AVAYA Certified Expert
 
We had a similar problem with our batteries, and I complained to Avaya as well. You won't get any help.

Although the documentation says you have some holdover time, I was told that the documentation was incorrect, and that the batteries were not designed for cabinet power holdover. (One of those "we reserve the right to change the specifications without warning" things.)

I was told that they're really just for DC power smoothing during brief fluctuations. Note that it says "up to 10 seconds". In a heavily loaded system, 10 seconds is quite optimistic. It may last 1 or 2 to handle power blinks, but not much more.

If you've ever seen them, you'd get the idea. They're quite small... Your car's battery is 2 or 3 times larger. Your MCC is likely pulling 240V and 10 amps of power. Those 3 little batteries would be hard pressed to keep up with that for any serious length of time.

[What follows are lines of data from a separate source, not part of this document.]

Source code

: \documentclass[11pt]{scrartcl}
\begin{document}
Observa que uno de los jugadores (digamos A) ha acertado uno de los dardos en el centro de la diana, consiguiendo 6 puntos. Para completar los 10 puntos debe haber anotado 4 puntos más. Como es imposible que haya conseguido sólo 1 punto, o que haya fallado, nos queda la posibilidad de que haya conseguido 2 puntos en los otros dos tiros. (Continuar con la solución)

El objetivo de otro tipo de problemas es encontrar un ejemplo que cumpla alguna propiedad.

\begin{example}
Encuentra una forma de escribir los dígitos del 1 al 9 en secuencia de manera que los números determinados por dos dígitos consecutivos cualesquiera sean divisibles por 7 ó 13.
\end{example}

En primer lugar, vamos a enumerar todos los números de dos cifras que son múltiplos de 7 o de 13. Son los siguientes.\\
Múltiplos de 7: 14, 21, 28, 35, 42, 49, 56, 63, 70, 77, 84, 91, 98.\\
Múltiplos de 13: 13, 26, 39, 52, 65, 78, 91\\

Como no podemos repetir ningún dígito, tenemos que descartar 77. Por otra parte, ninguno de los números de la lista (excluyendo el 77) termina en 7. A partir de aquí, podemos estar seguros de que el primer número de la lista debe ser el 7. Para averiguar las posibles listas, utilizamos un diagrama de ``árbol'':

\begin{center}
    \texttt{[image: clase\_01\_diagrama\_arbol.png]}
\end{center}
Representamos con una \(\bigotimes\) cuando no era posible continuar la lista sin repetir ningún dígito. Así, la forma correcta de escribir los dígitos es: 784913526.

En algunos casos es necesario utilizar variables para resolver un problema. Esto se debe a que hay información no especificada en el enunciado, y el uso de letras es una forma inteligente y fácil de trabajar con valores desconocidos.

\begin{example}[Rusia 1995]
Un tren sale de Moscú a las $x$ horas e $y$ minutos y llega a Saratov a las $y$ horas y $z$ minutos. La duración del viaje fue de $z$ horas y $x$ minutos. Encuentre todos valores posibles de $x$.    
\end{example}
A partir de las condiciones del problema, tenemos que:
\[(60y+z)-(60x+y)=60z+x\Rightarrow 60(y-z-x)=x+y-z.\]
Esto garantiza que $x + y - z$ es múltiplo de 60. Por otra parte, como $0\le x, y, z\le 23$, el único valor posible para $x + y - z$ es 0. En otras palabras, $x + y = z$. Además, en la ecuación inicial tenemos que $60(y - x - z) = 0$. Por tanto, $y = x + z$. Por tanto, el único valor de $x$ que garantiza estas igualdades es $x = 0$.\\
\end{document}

Carpe dialem! (Seize the line!)
 
Yes I have seen them dufus2506, and they are quite small but the flicker occured at an off peak time when we had almost 0 traffic and it still went down. I too figured that the batteries were just old ( at least 10 years) and needed to be replaced. So since I pay 3/4 million in maintenance I though they could at least replace a couple of batteries that cost $100 ea.....wrong, if I don't have an active alarm Avaya won't touch it. My problem will be solved after this weekend when the building emergency power gets fixed..
 
You may still want to look into a UPS for the system. I use APC products for mine. The flicker between normal power to the generator power may still know it down.

Also you are not alone as far as what you get for 7/24 maintenance.

faq690-6168
faq690-5976
faq690-6879


When is the last time you helped someone, just because you were able to?

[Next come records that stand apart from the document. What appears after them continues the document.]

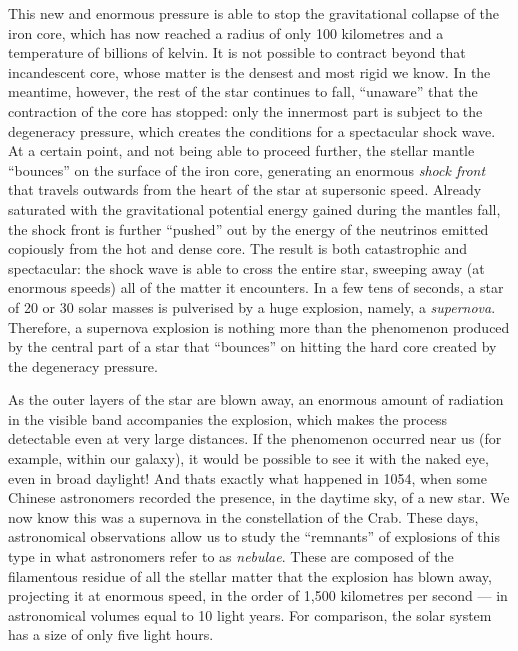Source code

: This new and enormous pressure is able to stop the gravitational
collapse of the iron core, which has now reached a radius of only 100
kilometres and a temperature of billions of kelvin. It is not possible to contract
beyond that incandescent core, whose matter is the densest and most rigid we know. In
the meantime, however, the rest of the star continues to fall, ``unaware'' that the
contraction of the core has stopped: only the innermost part is subject to the
degeneracy pressure, which creates the conditions for a spectacular
shock wave. At a certain point, and not being able to proceed
further, the stellar mantle ``bounces'' on the surface of the iron core, generating an
enormous \emph{shock front} that travels outwards from the heart of the star at
supersonic speed. Already saturated with the gravitational potential energy gained
during the mantle\textquotesingle s fall, the shock front is further ``pushed'' out by
the energy of the neutrinos emitted copiously from the hot and dense
core. The result is both catastrophic and spectacular: the shock wave is able to cross
the entire star, sweeping away (at enormous speeds) all of the matter it encounters. In
a few tens of seconds, a star of 20 or 30 solar masses is pulverised by a huge
explosion, namely, a \emph{supernova}. Therefore, a supernova explosion is nothing more
than the phenomenon produced by the central part of a star that ``bounces'' on hitting
the hard core created by the degeneracy
pressure.

As the outer layers of the star are blown away, an enormous amount of radiation in the
visible band accompanies the explosion, which makes the process detectable even at very
large distances. If the phenomenon occurred near us (for example, within our galaxy), it
would be possible to see it with the naked eye, even in broad daylight! And
that\textquotesingle s exactly what happened in 1054, when some Chinese astronomers
recorded the presence, in the daytime sky, of a new star. We now know this was a
supernova in the constellation of the Crab. These
days, astronomical observations allow us to study the ``remnants'' of explosions of this
type in what astronomers refer to as \emph{nebula}\emph{e}. These are
composed of the filamentous residue of all the stellar matter that the explosion has
blown away, projecting it at enormous speed, in the order of 1,500 kilometres per second
--- in astronomical volumes equal to 10 light years. For comparison, the solar system
has a size of only five light hours.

For the best response to a question, read faq690-6594


 
If you can find those batteries for $100 each, let me know where.
 
If you have a UPS, you don't need the batteries or the charger for any cabinet.

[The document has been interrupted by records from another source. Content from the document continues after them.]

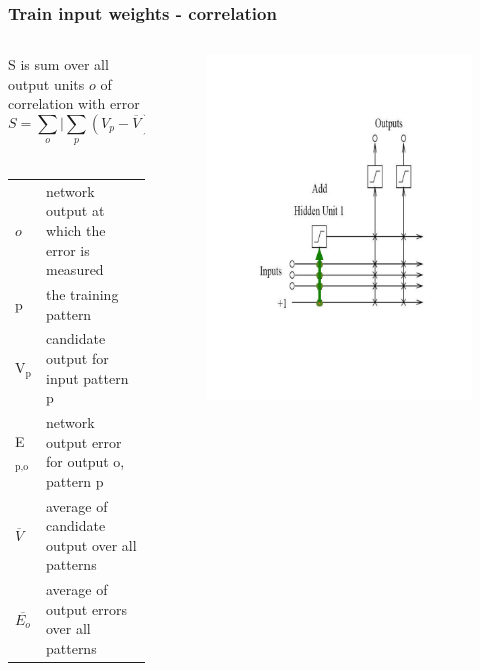 \documentclass[presentation]{beamer}
\begin{document}
\begin{frame}
  \frametitle{Train input weights - correlation}
	\begin{columns}[t]
		\begin{column}[t]{0.5\textwidth}
      \small{S is sum over all output units $\mathit{o}$ of correlation with error}
      $$ S = \sum_{o} \lvert \sum_{p} (V_{p} - \overline{V}) (E_{p,o} - \overline{E_{o}}) \rvert $$
     \\  
      \begin{center}
        \begin{tabular}{ll}
          \(\mathit{o}\) & \tiny{network output at which the error is measured} \\
          p & \tiny{the training pattern} \\
          V\(_{\text{p}}\) & \tiny{candidate output for input pattern p}   \\
          E\(_{\text{p,o}}\) & \tiny{network output error for output o, pattern p} \\
          \(\overline{V}\) & \tiny{average of candidate output over all patterns} \\
          \(\overline{E_{o}}\) & \tiny{average of output errors over all patterns} \\
        \end{tabular}
      \end{center}
		\end{column}
		\begin{column}{0.5\textwidth}
      \begin{figure}
        \centering
        \includegraphics[scale=0.28]{trainInputunit.png}

\end{figure}
\end{column}
\end{columns}
\end{frame}
\end{document}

Batteries are about $300.00 each and you can only get refurbished. AT&T, Lucent, Avaya all have recommended changing batteries every couple of years and of course, this is not a maintenance issue.



A great teacher, does not provide answers, but methods to teach others "How and where to find the answers"

bsh

36 years Bell, AT&T, Lucent, Avaya
Tier 3 for 26 years and counting
 
We had a battery alarm on our G3siV11 in an MCC last year. We don't have maintenance. The local vendor we use came and replaced the batteries and the 397A (I think its an AC charger) for us, hot plug situation, no downtime. The breakdown was:

397A: $100
Batteries (48v 2.5a 3-pack): $895
Labor: $172

That was the only repair/support we've needed for the last several years. For us, pay-as-you-need-it is hella cheaper than a maintenance contract. We're contemplating moving to a S8xxx server and some G650s this year, and we'll probably carry some support for a while until I decide if the new hardware is as rock solid as the old stuff. The S8xxx looks exactly like our Dell rackmount server with a different logo. Our Dell servers are good but they don't have the same uptime as the G3si, so I have mixed feelings about an upgrade.
 
Winky92, it's not the S8800's you need to worry about, it's the constant new CM dot releases, and patches, and KERNEL patches that keep comming, out, all of them "cold" (rebooting required). At least with dual S8800's (in an S87XX configuration) you won't have as much downtime, but when you switch from 1 8800 to the 2nd, on a patch or software update, there is usually PN reset that occurs. AVAYA is now as bad as Microsoft for updates.



Mitch

AVAYA Certified Expert
 
That's not very good to hear. We're a 24/7 operation. Scheduling even a short outage is a pain. I'm trying to remember the last time I had to reset our current phone system.... I know I've had to do it, but it was years ago. I think we had a power outage a year or two ago that caused it to cycle, but otherwise it just goes.


I blame VoIP. God never intended for phones to have an IP stack.